Seemingly optimistic assumptions are encountered in other places as well. It is assumed that with Level 4 HIEI, only 0.001 percent of prescriptions would require a follow-up phone call between the pharmacy and the physician. Computerized systems can catch many mistakes, and interoperability would reduce confusion, but even the best existing prescription systems still require some follow-up, since human errors persist. It is assumed that every referral from one provider to another carries with it more than $28.50 in recoverable labor costs, presumably associated with communicating medical information, which at current medical staff earnings rates would imply nearly two full hours per referral. There are assumed to be recoverable costs of $39.90 per occurrence to pull a chart, which, even assuming that some of these costs are for copier supplies and transportation, would seem to imply very large time expenditures for every chart pull. In many cases, the analysis assumes that current utilization levels are the correct baseline from which to work. But since some effective linkages already exist (for example, some larger provider groups and hospitals with their own labs already have effective internal linkages), at least some of the benefit of improved information flow seems likely to already be incorporated into the baseline.

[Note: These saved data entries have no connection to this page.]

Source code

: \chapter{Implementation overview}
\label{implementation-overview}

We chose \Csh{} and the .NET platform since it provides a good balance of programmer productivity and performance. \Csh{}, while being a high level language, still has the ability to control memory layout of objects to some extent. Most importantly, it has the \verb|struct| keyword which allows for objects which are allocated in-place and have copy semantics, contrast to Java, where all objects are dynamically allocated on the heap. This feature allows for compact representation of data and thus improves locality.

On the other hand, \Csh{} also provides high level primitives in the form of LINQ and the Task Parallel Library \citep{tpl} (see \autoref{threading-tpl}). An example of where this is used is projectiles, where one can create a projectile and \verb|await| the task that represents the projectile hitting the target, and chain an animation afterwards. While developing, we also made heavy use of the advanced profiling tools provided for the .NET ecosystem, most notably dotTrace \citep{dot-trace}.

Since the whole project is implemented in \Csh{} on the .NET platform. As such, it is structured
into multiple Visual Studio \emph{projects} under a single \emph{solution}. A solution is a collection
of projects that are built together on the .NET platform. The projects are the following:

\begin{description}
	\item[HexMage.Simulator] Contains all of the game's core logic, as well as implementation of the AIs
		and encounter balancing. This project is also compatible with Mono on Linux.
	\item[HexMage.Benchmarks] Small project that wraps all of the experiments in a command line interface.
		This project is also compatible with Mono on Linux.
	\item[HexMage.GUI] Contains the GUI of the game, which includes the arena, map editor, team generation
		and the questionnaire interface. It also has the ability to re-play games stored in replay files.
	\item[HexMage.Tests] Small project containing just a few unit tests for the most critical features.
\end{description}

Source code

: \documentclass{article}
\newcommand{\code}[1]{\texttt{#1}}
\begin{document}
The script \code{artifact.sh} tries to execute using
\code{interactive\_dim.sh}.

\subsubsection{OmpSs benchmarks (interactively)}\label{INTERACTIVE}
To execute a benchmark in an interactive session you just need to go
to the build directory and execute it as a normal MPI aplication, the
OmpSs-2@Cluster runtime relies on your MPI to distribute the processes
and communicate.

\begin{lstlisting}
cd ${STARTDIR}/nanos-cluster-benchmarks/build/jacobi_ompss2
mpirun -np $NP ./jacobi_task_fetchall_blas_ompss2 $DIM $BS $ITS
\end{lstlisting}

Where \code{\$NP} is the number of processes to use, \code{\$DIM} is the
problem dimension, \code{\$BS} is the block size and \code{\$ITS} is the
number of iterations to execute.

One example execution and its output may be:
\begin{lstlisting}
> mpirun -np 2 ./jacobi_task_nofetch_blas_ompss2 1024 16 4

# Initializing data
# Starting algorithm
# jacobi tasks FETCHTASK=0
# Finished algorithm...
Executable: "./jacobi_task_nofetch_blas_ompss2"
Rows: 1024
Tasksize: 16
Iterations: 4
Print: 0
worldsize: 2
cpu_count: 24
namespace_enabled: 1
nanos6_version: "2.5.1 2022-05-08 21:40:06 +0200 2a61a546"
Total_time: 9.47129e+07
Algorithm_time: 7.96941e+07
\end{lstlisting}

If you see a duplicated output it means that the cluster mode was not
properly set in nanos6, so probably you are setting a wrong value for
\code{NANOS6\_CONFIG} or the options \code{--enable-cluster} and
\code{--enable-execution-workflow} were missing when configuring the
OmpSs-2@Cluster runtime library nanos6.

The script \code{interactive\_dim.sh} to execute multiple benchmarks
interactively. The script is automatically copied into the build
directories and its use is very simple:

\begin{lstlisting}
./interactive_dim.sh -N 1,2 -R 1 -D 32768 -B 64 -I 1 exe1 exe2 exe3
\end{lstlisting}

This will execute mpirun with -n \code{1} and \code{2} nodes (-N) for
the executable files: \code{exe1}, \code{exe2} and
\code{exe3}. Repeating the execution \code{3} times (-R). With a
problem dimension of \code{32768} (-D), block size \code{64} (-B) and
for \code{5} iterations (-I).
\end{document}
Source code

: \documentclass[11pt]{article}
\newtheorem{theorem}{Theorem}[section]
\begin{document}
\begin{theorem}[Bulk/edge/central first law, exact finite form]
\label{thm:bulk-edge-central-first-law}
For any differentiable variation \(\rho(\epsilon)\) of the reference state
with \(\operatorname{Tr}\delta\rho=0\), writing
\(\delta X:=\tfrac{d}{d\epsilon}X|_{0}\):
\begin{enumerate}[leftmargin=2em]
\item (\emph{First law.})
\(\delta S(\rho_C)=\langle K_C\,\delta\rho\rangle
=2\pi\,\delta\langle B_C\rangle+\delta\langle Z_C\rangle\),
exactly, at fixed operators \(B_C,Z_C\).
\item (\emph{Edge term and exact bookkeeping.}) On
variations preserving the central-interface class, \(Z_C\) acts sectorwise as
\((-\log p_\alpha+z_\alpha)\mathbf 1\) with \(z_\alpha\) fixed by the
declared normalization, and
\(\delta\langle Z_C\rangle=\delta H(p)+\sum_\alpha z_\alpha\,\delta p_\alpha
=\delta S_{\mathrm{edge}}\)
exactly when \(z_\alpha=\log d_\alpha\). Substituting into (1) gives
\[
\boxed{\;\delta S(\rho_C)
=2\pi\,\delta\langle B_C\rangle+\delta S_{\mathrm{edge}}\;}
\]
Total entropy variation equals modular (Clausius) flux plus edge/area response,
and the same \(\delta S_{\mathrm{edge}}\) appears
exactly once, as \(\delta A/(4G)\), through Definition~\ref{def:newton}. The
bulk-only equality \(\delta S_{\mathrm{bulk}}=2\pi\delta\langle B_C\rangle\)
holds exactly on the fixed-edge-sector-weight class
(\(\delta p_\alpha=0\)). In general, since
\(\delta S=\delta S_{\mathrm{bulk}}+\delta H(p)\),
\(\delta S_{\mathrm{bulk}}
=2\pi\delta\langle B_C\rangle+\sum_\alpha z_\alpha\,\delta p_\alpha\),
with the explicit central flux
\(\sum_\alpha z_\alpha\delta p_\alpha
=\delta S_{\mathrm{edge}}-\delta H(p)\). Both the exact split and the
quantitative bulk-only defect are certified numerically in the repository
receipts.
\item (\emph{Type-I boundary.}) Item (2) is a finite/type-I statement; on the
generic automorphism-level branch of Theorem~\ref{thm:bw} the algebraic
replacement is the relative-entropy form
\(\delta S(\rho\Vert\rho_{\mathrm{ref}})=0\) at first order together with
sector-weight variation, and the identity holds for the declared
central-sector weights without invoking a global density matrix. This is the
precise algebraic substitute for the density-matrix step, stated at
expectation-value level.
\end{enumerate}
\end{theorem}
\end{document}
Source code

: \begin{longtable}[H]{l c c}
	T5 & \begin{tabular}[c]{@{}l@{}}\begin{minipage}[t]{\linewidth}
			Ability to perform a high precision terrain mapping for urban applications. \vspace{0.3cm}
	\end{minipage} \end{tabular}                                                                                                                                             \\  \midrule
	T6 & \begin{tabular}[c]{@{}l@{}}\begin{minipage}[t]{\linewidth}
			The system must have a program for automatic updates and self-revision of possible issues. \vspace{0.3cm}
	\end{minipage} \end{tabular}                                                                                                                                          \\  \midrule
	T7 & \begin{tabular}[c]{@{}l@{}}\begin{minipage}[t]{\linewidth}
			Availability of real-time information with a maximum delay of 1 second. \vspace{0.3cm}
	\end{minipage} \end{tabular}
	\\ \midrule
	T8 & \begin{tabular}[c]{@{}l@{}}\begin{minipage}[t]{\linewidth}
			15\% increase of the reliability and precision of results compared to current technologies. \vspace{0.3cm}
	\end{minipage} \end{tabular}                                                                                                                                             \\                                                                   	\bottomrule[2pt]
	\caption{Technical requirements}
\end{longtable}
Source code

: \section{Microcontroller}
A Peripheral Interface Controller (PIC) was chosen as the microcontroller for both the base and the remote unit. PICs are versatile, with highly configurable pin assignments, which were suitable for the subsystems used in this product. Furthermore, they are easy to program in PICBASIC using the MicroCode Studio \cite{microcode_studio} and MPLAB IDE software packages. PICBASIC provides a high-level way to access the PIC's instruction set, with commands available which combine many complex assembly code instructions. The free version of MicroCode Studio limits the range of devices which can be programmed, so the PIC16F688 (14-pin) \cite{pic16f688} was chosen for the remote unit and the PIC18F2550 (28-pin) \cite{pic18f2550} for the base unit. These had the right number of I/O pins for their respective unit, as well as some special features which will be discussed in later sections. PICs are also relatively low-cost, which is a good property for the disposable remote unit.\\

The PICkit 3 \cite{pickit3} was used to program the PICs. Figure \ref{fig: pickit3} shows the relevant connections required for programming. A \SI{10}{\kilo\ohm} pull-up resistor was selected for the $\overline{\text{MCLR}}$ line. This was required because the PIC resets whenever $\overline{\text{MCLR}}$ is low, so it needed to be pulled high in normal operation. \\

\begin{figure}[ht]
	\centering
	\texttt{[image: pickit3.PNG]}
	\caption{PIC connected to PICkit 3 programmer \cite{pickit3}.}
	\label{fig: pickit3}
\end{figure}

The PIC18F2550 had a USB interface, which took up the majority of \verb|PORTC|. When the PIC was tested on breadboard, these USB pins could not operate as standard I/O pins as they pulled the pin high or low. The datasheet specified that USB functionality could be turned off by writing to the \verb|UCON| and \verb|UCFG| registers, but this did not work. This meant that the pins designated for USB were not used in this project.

Result: lower savings estimates. The net result of these assumptions is a set of savings estimates that seem best interpreted as (at least) best-case estimates. These kinds of projections can be useful in setting out goals and illustrating potential, but they should be taken as such. Those developing plans for further development in this area should also consider estimates of savings that derive from less aggressive assumptions. Such estimates seem likely to turn out lower than these, and it is not immediately clear how costs and benefits would compare if one were to also look at the potential costs of implementation in light of the experience with other computerized systems and their sometimes much-higher-than-expected costs. Less aggressive assumptions could help frame expectations, reducing the potential for disappointments and the resulting policy instability that can result from overly optimistic forecasts.

That the savings might not be as large as advertised need not—indeed, should not—imply that working toward a high level of interoperability would not be valuable. It seems possible, even likely, that benefits other than cost reductions could be achieved by better HIEI. Experiences with EMRs and other computer-based clinical support systems highlight the potential gains for patient care and outcomes that can accompany better electronic systems, and they hold out hope of further gains from integrating computer systems.5 Perhaps the best argument for working toward better HIEI would combine the potential for some savings with the potential for improved patient care, which would seem compelling.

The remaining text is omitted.